Image: VW Bulli
If the duration of the useful life of a product contributes significantly to a reduced ecological footprint, then the VW Bus is the model of sustainability. If the hours of joy accumulated by the people that spent time in a vehicle is a measure of value, then the VW Bus is a pearl of great price. But at some point the antiquated, fuel-guzzling, smoke-belching technology overtakes the environmental benefits of keeping that original VW Bus running. So it is with anticipation and great expectations that we await the serialization of Volkswagen's 2011 Geneva Auto Show concept car: a VW Bus reminiscent of the olden days but outfitted with promising modern technology. The famous Transporter 1 (T1) has been dubbed the world's first van. Historians attribute the design to Dutch importer Ben Pon, who in 1947 sketched the idea for a boxed-in vehicle with front wheel drive and a rear engine after being inspired by a vehicle that VW workers had built for transport needs at the factory. The Bus went into production in 1950 and already by 1951 the iconic 23-window Samba bus was rolling off production lines. Since then, the van known as the "Microbus" to Americans, as "Bulli" to Germans, has entered millions of hearts, and will forever be associated with the Hippies although it carried an awful lot of ordinary families on vacations that linger in the memory years later.

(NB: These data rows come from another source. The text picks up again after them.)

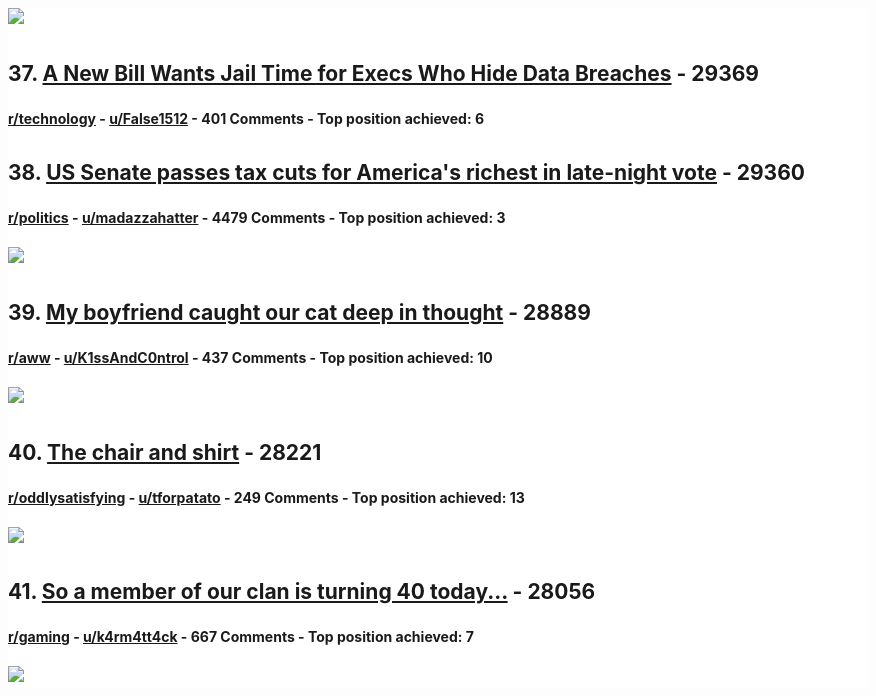 <a href="https://i.imgur.com/iIkbQom.gifv"><img src="https://b.thumbs.redditmedia.com/03UpVAIjdsZ1dREZiF0Bu59Npn247z3V9nuCX8Cdhww.jpg"></img></a>

## 37. [A New Bill Wants Jail Time for Execs Who Hide Data Breaches](http://reddit.com/r/technology/comments/7h58cv/a_new_bill_wants_jail_time_for_execs_who_hide/) - 29369
#### [r/technology](http://reddit.com/r/technology) - [u/False1512](http://reddit.com/u/False1512) - 401 Comments - Top position achieved: 6

## 38. [US Senate passes tax cuts for America's richest in late-night vote](http://reddit.com/r/politics/comments/7h2bpb/us_senate_passes_tax_cuts_for_americas_richest_in/) - 29360
#### [r/politics](http://reddit.com/r/politics) - [u/madazzahatter](http://reddit.com/u/madazzahatter) - 4479 Comments - Top position achieved: 3

<a href="http://www.independent.co.uk/news/world/americas/us-politics/senate-tax-cuts-donald-trump-rich-us-vote-republican-vote-result-latest-a8088196.html"><img src="https://b.thumbs.redditmedia.com/1Ljk3w2R-U3Elb040yZxQ_1SoCgHqw-EkdPEjpYkW_M.jpg"></img></a>

## 39. [My boyfriend caught our cat deep in thought](http://reddit.com/r/aww/comments/7h1sgd/my_boyfriend_caught_our_cat_deep_in_thought/) - 28889
#### [r/aww](http://reddit.com/r/aww) - [u/K1ssAndC0ntrol](http://reddit.com/u/K1ssAndC0ntrol) - 437 Comments - Top position achieved: 10

<a href="https://i.redd.it/2279fuz0ah101.jpg"><img src="https://a.thumbs.redditmedia.com/ZAzMOo5K51SNXrKZHp2xJvI0i34wOjk1KcAvNjrZyb0.jpg"></img></a>

## 40. [The chair and shirt](http://reddit.com/r/oddlysatisfying/comments/7h3hz4/the_chair_and_shirt/) - 28221
#### [r/oddlysatisfying](http://reddit.com/r/oddlysatisfying) - [u/tforpatato](http://reddit.com/u/tforpatato) - 249 Comments - Top position achieved: 13

<a href="https://i.redd.it/60rpkfigbj101.jpg"><img src="https://b.thumbs.redditmedia.com/UnuJOm2lqgvRDIhmh8Q16paxqKrWhqRfqrlAXIoOmjo.jpg"></img></a>

## 41. [So a member of our clan is turning 40 today...](http://reddit.com/r/gaming/comments/7h049a/so_a_member_of_our_clan_is_turning_40_today/) - 28056
#### [r/gaming](http://reddit.com/r/gaming) - [u/k4rm4tt4ck](http://reddit.com/u/k4rm4tt4ck) - 667 Comments - Top position achieved: 7

<a href="http://imgur.com/zgiGljk"><img src="https://b.thumbs.redditmedia.com/b8zFJ-igAR-KGnupmvuDwySwHAED_qUNqf_Ks6GWUkE.jpg"></img></a>
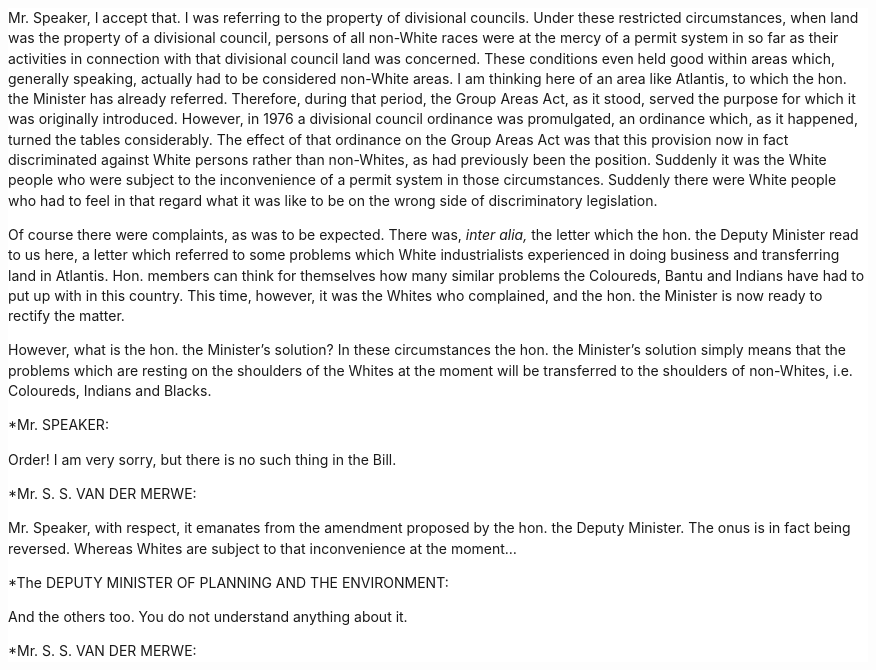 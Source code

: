 <p>Mr. Speaker, I accept that. I was referring to the property of divisional councils. Under these restricted circumstances, when land was the property of a divisional council, persons of all non-White races were at the mercy of a permit system in so far as their activities in connection with that divisional council land was concerned. These conditions even held good within areas which, generally speaking, actually had to be considered non-White areas. I am thinking here of an area like Atlantis, to which the hon. the Minister has already referred. Therefore, during that period, the Group Areas Act, as it stood, served the purpose for which it was originally <span class="col_2009-2010" refersTo="page_1022"/>introduced. However, in 1976 a divisional council ordinance was promulgated, an ordinance which, as it happened, turned the tables considerably. The effect of that ordinance on the Group Areas Act was that this provision now in fact discriminated against White persons rather than non-Whites, as had previously been the position. Suddenly it was the White people who were subject to the inconvenience of a permit system in those circumstances. Suddenly there were White people who had to feel in that regard what it was like to be on the wrong side of discriminatory legislation.</p>

<p>Of course there were complaints, as was to be expected. There was, <i>inter alia,</i> the letter which the hon. the Deputy Minister read to us here, a letter which referred to some problems which White industrialists experienced in doing business and transferring land in Atlantis. Hon. members can think for themselves how many similar problems the Coloureds, Bantu and Indians have had to put up with in this country. This time, however, it was the Whites who complained, and the hon. the Minister is now ready to rectify the matter.</p>

<p>However, what is the hon. the Minister&#x2019;s solution? In these circumstances the hon. the Minister&#x2019;s solution simply means that the problems which are resting on the shoulders of the Whites at the moment will be transferred to the shoulders of non-Whites, i.e. Coloureds, Indians and Blacks.</p>

</speech>

<speech by="#speaker">

<from>*Mr. <person refersTo="hansard_za">SPEAKER</person>:</from>

<p>Order! I am very sorry, but there is no such thing in the Bill.</p>

</speech>

<speech by="#van_der_merwe">

<from>*Mr. <person refersTo="hansard_za">S. S. VAN DER MERWE</person>:</from>

<p>Mr. Speaker, with respect, it emanates from the amendment proposed by the hon. the Deputy Minister. The onus is in fact being reversed. Whereas Whites are subject to that inconvenience at the moment&#x2026;</p>

</speech>

<speech by="#deputy_minister_of_planning_and_the_environment">

<from>*The <person refersTo="hansard_za">DEPUTY MINISTER OF PLANNING AND THE ENVIRONMENT</person>:</from>

<p>And the others too. You do not understand anything about it.</p>

</speech>

<speech by="#van_der_merwe">

<from>*Mr. <person refersTo="hansard_za">S. S. VAN DER MERWE</person>:</from>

But this time around, the "hippies" are lined up against combustion engines, even against the concept of personal transportation. How will the legendary bus make its mark on a new generation of people who are fighting a philosophical battle every bit as game-changing as that of the "flower children?"
The new VW Bus will have an electric engine option. The study envisions an 85kW (115 horsepower) engine, with lithium-ion batteries covering a 200km range. The retro bus will reach a top speed of 140 km/h (87 mph) with 0-100 in a modest 11.5 seconds. But could the new VW Bus take the greening of personal transport to even higher levels?
Wouldn't it be wonderful if the Microbus of the 21st Century goes down in history as the icon of a whole new model for personal transport? Can you imagine car-free masses reserving their electric bus at an agency like Zipcar for the occasions when they must step away from the public transportation infrastructure and venture on holiday to remote wilderness to commune with nature? Now, that would be electrifying.
Experts rate the chances of this concept car going into production extremely high, and if the Volkswagen webcam (click on concept car) is any indication, Volkswagen's four current people-carriers (Caddy, Touran, Sharan and Multivan) cannot stand in the way of the re-introduction of the retro freedom machine.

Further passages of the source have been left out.